What people voted for in 2008

Democrats are wondering how the pendulum could have swung so quickly in two years.  The premise underlying this wonderment is wrong.  They perceived a pendulum swing to the Left, only because they managed to run an election that hid from the voters the fact that they were electing an exceptionally left leaning government.  As Rich Lowry says,

Just as Obama was taking office, public opinion was shifting to the right. In July of 2009, Gallup found that by a two-to-one margin people said they’d become more conservative in recent years. Gallup noted that “the results are conspicuously incongruous with the results of the 2008 elections.”

In that regard, Gallup’s remark about “incongruity” is just as wrong as the Democrat befuddlement now.  You see, Americans never elected the liberal agenda, because it was never sold to them.  What was sold to them was a beautiful black man who allegedly communicated well.  They liked that.  It was the feel good election, where they’d paint magical unicorns dancing across receding waters, all backed by delicately cloud-dappled skies.
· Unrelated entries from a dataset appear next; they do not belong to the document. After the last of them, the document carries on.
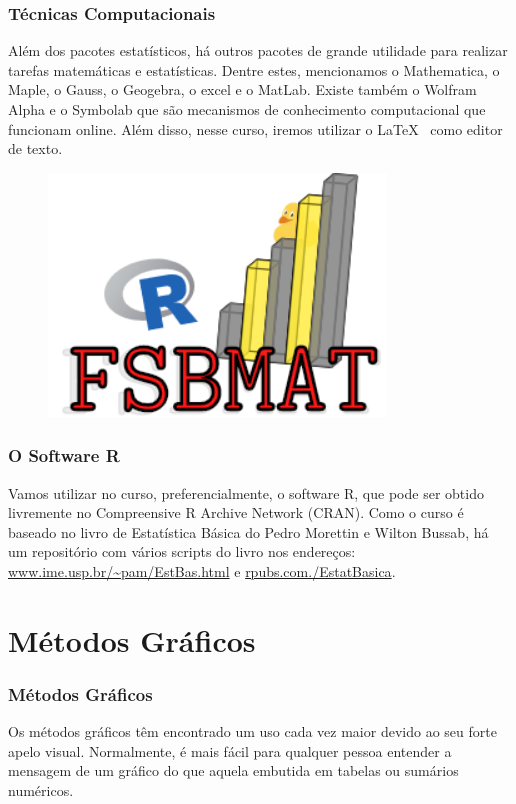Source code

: \documentclass[12pt]{beamer}
\begin{document}
\begin{frame}{}
\frametitle{Técnicas Computacionais}
\begin{block}{}
\justifying
Além dos pacotes estatísticos, há outros pacotes de grande utilidade para realizar tarefas matemáticas e estatísticas. Dentre estes, mencionamos o Mathematica, o Maple, o Gauss, o Geogebra, o excel e o MatLab. Existe também o Wolfram Alpha e o Symbolab que são mecanismos de conhecimento computacional que funcionam online. Além disso, nesse curso, iremos utilizar o \LaTeX~ como editor de texto.
\end{block}
\begin{figure}[H]
    \centering
    \includegraphics[height=0.3\textwidth, width=0.8\textwidth]{figs/mylogo.png}
  \end{figure}
\end{frame}

\begin{frame}{}
\frametitle{O Software R}
\begin{block}{}
\justifying
Vamos utilizar no curso, preferencialmente, o software R, que pode ser obtido livremente no Compreensive R Archive Network (CRAN). Como o curso é baseado no livro de Estatística Básica do Pedro Morettin e Wilton Bussab, há um repositório com vários scripts do livro nos endereços: 
\url{www.ime.usp.br/~pam/EstBas.html} e \url{rpubs.com./EstatBasica}.
\end{block}
\end{frame}

\section{Métodos Gráficos}
\begin{frame}{}
\frametitle{Métodos Gráficos}
\begin{block}{}
\justifying
Os métodos gráficos têm encontrado um uso cada vez maior devido ao seu forte apelo visual. Normalmente, é mais fácil para qualquer pessoa entender a mensagem 
de um gráfico do que aquela embutida em tabelas ou sumários numéricos.
\end{block}
\end{frame}
\end{document}
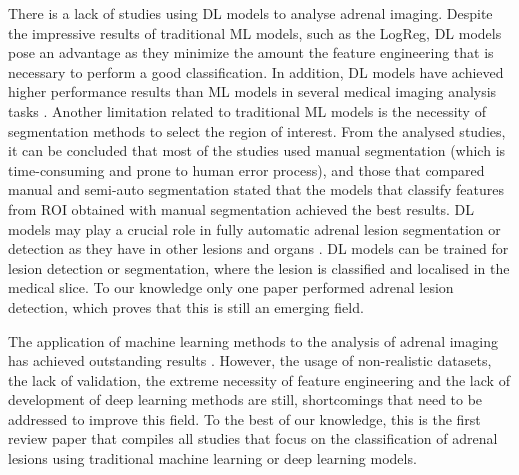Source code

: \documentclass[11pt]{article}
\begin{document}
There is a lack of studies using DL models to analyse adrenal imaging. Despite
the impressive results of traditional ML models, such as the LogReg, DL models
pose an advantage as they minimize the amount the feature engineering that is
necessary to perform a good classification. In addition, DL models have achieved
higher performance results than ML models in several medical imaging analysis
tasks \cite{Suganyadevi2022}. Another limitation related to traditional ML
models is the necessity of segmentation methods to select the region of
interest. From the analysed studies, it can be concluded that most of the
studies used manual segmentation (which is time-consuming and prone to human
error process), and those that compared manual and semi-auto segmentation stated
that the models that classify features from ROI obtained with manual
segmentation achieved the best results. DL models may play a crucial role in fully
automatic adrenal lesion segmentation or detection as they have in other lesions
and organs \cite{Suganyadevi2022}. DL models can be trained for lesion detection
or segmentation, where the lesion is classified and localised in the medical
slice. To our knowledge only one paper performed adrenal lesion detection, which
proves that this is still an emerging field.

The application of machine learning methods to the analysis of adrenal imaging
has achieved outstanding results
\cite{Schieda2017,Yi20181,Yi2018,Kusunoki2022,Barstugan2020}. However, the usage
of non-realistic datasets, the lack of validation, the extreme necessity of
feature engineering and the lack of development of deep learning methods are
still, shortcomings that need to be addressed to improve this field. To the best
of our knowledge, this is the first review paper that compiles all studies that
focus on the classification of adrenal lesions using traditional machine
learning or deep learning models.


\printbibliography
\end{document}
The Dems and the media, working together, made damn sure that Americans had no idea what the actual Obama/Dem agenda entailed.  Oh, the goals were good — universal harmony, Gan Eden nature, and the promise that all of our children would be above average — but, as with sausage, the voters never got a look see at the insides of these promises.

A few Cassandras, mostly bloggers, hollered out “Ayers,” “Wright,” “ACORN,” etc., but, in true Cassandra fashion, they were roundly and soundly ignored.

This time around, Americans have elected an agenda.  I know it’s popular to say that the election was a repudiation of Democrats, but that’s too vague.  It wasn’t a vote that said, “we have no idea what we don’t like, but we don’t like it.”  (That would be the mirror image of the 2008 election, which had voters saying, “we have no idea what you’re selling, but we’re buying”).  In this case, Republicans ran on an explicit anti-Obama platform.  No dancing unicorns here.  It was strictly along the lines of “We will repeal healthcare; we will strengthen our national security; we will bring federal spending under control; we will lower taxes.”

The Republicans said what they would do, and the electorate will expect them to do it.  While people had no idea what they were voting for in 2008, they have a very good idea what they voted against in 2010.  All of which is to say that the coming two years are not a time for compromise on the fundamental promises Republican candidates made to the American people.  Bringing federal spending half under control is just as bad as not bringing it under control.  Weakening the military only half as much as Bawny Fwank originally planned still means a military too weak to defend a nation under siege.

One thing I hope will make the Republicans’ task easier is that I think that, finally, Republicans will no longer be cowed by PC epithets.  In the years leading up to this election, you could stop Republicans in their tracks by accusing them of engaging in legislation that would offend the victim group.  With the true victims of Obama’s policies being all Americans, those disabling insults should be defanged forever.